Ao longo da vida, guardei muitos objetos nos quais dediquei muito esforço, como meu caderno de geografia cheio de mapas caprichados, e muitos outros que me trazem recordações de momentos ternos, como o vestido que usei quando dancei a primeira vez com o Beto.
Pensando em descomplicar, e principalmente enquanto lia "Jogue fora 50 coisas", de Gail Blanke, finalmente concluí que existem usos melhores para muitas das coisas que eu guardava. Existiam aquelas que certamente nunca usaria; e que ainda estão em condições de serem utilizadas por outras pessoas. Existiam aquelas que talvez um dia eu precisasse, mas num futuro incerto e provavelmente muito distante. E existiam as que eu guardava só para aquecer meu coração.
Gail é tão convincente que decidi experimentar. Ela define como "coisa" uma categoria de "coisas", ou seja, revisar todos os meus sapatos, jogar 2 deles fora e doar outros 3, contou como tendo jogado fora 1 coisa. Esvaziar a gaveta de lingerie e colocar de volta só um décimo do que estava ali, contou como +1. Encher a lixeira de documentos desatualizados e montar umas seis caixas grandes de material histórico da ASEC para enviar para a sede, contou como +1. Dava trabalho, mas os espaços foram se abrindo dentro dos armários. Abrir as portas passou a ser prazeroso e percebi que tinha pouco apego a muito do que guardava inutilmente. Excepcionalmente eu encontrava algo de que não precisava e tinha vontade de reter. Nesses momentos, a regra número 3 da Gail vinha em meu socorro: "se você está em dúvida se deve ou não jogar fora, jogue".

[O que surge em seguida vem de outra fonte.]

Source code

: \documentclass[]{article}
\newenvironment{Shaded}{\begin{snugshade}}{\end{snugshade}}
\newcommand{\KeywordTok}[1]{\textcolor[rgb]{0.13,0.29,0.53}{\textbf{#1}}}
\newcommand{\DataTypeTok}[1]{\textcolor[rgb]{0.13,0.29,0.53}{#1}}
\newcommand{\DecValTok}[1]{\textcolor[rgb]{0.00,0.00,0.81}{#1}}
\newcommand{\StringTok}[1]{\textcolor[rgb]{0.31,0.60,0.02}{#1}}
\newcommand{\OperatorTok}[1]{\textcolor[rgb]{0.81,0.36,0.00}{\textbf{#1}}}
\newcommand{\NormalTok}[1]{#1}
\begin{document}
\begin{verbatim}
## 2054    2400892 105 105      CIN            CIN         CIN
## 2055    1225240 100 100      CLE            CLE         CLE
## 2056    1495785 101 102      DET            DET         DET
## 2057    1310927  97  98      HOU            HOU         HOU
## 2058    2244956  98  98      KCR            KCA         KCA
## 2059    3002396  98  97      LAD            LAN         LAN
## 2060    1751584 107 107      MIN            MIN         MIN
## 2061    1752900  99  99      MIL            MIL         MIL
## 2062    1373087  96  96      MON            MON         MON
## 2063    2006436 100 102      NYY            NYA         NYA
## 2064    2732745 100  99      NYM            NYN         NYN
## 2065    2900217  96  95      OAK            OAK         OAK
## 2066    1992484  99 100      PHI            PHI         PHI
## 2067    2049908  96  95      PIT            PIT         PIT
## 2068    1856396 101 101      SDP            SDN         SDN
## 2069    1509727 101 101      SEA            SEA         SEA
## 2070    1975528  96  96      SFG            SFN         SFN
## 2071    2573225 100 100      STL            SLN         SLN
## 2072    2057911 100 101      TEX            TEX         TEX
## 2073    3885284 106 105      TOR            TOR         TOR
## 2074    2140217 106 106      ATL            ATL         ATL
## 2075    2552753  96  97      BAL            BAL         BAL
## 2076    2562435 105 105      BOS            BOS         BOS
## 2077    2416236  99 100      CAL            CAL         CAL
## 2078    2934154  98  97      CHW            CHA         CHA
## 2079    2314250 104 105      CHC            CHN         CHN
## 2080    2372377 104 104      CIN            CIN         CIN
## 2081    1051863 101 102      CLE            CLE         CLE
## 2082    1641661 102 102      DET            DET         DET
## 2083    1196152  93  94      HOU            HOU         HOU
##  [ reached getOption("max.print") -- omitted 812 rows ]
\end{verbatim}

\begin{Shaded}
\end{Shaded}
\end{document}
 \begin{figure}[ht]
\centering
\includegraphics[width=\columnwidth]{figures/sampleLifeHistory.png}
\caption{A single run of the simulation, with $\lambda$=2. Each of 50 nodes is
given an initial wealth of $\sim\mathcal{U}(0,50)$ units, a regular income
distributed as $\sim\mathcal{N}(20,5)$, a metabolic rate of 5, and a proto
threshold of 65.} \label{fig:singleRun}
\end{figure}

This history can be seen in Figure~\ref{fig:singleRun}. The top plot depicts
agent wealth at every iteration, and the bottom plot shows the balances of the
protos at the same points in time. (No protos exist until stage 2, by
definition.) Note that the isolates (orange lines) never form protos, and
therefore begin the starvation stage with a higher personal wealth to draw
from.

Não me lancei à maratona num dia atrás do outro. Eu me conheço e não tenho disposição para tanto. Respeitei meus limites e meu tempo de absorção do processo de desapego e ataquei 1 coisa por semana aproximadamente.
Resistiram a tesourinha, o banquinho e todos os cartões e bilhetes carinhosos que ganhei. Eles são extremamente úteis.
Desapeguei-me de um caminhão de papéis e objetos e - muito mais importante - desapeguei-me de fatos e lembranças que joguei fora na limpeza. À arejada nos armários, seguiu-se a arejada na cabeça que, me libertou de pensamentos desgastantes e abriu espaço para escrever (do que estou gostando muito); e seguiu-se a arejada no coração - depois de jogar fora algumas pessoas, abri espaço para amar melhor as inúmeras que, com maior ou menor intensidade, compartilham momentos de vida comigo, como as que leem o que escrevo.
Eu não diria que, ao me desapegar do material, eu me apeguei em pessoas. Não, foi diferente. Natasha, Marcelo e aquelas duas crianças que eu amo tanto estão morando na Alemanha. Doeu no início, mas sei que não é apenas o que eles querem, é mais do que isso, é um projeto que está desenvolvendo, de forma acelerada, cada um deles. Morro de saudades, mas a melhor forma que tenho de amá-los é dar apoio incondicional. Assim, já não me sinto apegada.
Essa etapa de rever toda a minha caminhada enquanto me desapegava de coisas, me ensinou a ver pessoas com mais clareza: não como minhas, o que me levaria a querer retê-las, mas como companheiras em alguns ou muitos momentos de vida, o que me leva a prezar pelos seus bem estar e atrever-me a manifestar carinho.